[Stored dataset items]

****************

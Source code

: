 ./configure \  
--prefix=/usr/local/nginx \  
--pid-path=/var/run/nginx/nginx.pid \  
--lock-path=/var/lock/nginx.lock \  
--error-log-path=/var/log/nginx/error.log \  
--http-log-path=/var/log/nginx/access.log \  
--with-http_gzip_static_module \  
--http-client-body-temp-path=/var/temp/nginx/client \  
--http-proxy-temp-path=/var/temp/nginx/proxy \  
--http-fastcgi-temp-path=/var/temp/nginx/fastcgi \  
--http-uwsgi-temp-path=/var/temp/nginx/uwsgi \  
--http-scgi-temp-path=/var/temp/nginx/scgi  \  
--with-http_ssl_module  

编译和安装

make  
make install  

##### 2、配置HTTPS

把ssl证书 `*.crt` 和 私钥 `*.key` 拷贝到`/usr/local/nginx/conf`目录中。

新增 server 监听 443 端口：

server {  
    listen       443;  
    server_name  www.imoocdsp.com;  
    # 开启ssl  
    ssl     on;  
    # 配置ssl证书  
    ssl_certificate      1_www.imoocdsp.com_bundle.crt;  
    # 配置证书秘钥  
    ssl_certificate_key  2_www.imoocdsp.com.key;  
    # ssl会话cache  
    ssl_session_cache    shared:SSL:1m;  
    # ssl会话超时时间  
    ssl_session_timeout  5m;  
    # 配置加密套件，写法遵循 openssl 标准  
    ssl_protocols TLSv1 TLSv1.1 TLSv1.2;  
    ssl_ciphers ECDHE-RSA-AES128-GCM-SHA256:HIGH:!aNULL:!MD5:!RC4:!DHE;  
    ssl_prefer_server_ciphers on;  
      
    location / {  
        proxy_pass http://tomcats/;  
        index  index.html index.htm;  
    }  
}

****************

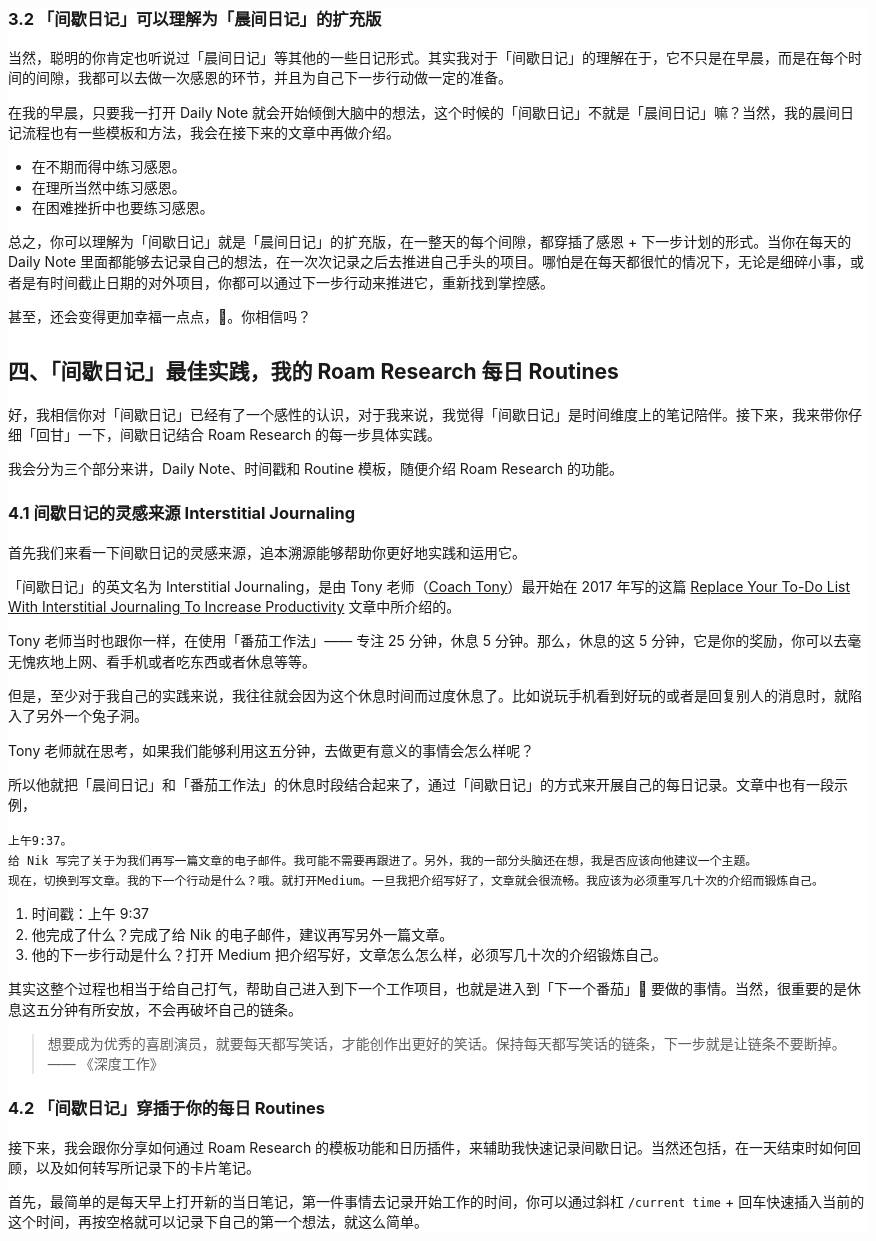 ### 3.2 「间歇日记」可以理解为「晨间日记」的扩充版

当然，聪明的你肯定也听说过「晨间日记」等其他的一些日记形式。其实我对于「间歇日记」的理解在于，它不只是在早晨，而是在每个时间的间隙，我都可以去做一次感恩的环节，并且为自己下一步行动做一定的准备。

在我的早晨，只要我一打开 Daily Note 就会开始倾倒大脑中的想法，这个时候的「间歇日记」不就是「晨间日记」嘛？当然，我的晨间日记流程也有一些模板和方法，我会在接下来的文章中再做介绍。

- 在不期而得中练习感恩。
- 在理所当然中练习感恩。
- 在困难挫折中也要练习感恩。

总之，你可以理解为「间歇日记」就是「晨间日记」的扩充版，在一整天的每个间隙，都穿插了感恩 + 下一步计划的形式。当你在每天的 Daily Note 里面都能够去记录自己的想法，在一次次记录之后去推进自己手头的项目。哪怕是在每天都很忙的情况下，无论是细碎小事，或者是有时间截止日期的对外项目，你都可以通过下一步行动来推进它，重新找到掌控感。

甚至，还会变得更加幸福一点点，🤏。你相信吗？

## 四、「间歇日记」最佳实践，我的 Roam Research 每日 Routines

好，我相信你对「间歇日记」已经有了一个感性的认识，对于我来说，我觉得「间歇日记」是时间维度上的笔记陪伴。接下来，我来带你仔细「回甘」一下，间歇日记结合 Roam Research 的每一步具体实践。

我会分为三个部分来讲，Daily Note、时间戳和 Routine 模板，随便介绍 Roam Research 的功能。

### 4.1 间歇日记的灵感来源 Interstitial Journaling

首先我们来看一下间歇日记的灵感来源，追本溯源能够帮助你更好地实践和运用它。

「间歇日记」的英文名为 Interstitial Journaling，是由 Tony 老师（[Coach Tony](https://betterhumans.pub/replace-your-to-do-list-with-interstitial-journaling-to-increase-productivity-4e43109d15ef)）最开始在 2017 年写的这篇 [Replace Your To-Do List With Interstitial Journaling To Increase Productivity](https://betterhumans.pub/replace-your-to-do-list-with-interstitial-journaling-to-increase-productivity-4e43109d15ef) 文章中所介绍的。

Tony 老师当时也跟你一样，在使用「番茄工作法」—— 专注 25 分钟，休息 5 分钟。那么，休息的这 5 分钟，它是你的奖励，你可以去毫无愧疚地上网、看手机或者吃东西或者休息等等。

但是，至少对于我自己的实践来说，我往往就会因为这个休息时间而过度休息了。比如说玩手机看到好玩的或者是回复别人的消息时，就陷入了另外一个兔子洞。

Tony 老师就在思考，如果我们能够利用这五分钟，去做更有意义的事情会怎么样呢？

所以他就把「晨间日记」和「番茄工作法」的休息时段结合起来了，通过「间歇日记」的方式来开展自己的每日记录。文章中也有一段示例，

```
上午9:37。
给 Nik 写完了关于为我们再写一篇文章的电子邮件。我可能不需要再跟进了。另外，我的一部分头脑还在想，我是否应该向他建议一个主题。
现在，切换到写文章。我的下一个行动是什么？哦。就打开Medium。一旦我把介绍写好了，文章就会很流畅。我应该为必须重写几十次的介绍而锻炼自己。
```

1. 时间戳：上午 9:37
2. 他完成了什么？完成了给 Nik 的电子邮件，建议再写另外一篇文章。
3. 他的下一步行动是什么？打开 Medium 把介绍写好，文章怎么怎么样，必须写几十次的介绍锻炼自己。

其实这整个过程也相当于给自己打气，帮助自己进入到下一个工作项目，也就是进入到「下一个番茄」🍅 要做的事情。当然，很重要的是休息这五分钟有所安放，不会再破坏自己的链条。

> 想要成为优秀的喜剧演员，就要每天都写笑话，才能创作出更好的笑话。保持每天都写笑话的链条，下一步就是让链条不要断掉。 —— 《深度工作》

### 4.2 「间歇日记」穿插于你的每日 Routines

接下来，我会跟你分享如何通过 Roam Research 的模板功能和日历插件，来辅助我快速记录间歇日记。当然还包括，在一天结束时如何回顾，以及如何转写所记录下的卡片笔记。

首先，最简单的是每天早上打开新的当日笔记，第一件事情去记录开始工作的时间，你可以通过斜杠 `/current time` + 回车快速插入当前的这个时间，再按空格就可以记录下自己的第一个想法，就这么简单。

****************

**Task item**
Write down again, exactly as given, only the lines above that fall from the line with "- 在理所当然中练习感恩。" to the line with "甚至，还会变得更加幸福一点点，🤏。你相信吗？", inclusive.

**Solution to this task**
- 在理所当然中练习感恩。
- 在困难挫折中也要练习感恩。

总之，你可以理解为「间歇日记」就是「晨间日记」的扩充版，在一整天的每个间隙，都穿插了感恩 + 下一步计划的形式。当你在每天的 Daily Note 里面都能够去记录自己的想法，在一次次记录之后去推进自己手头的项目。哪怕是在每天都很忙的情况下，无论是细碎小事，或者是有时间截止日期的对外项目，你都可以通过下一步行动来推进它，重新找到掌控感。

甚至，还会变得更加幸福一点点，🤏。你相信吗？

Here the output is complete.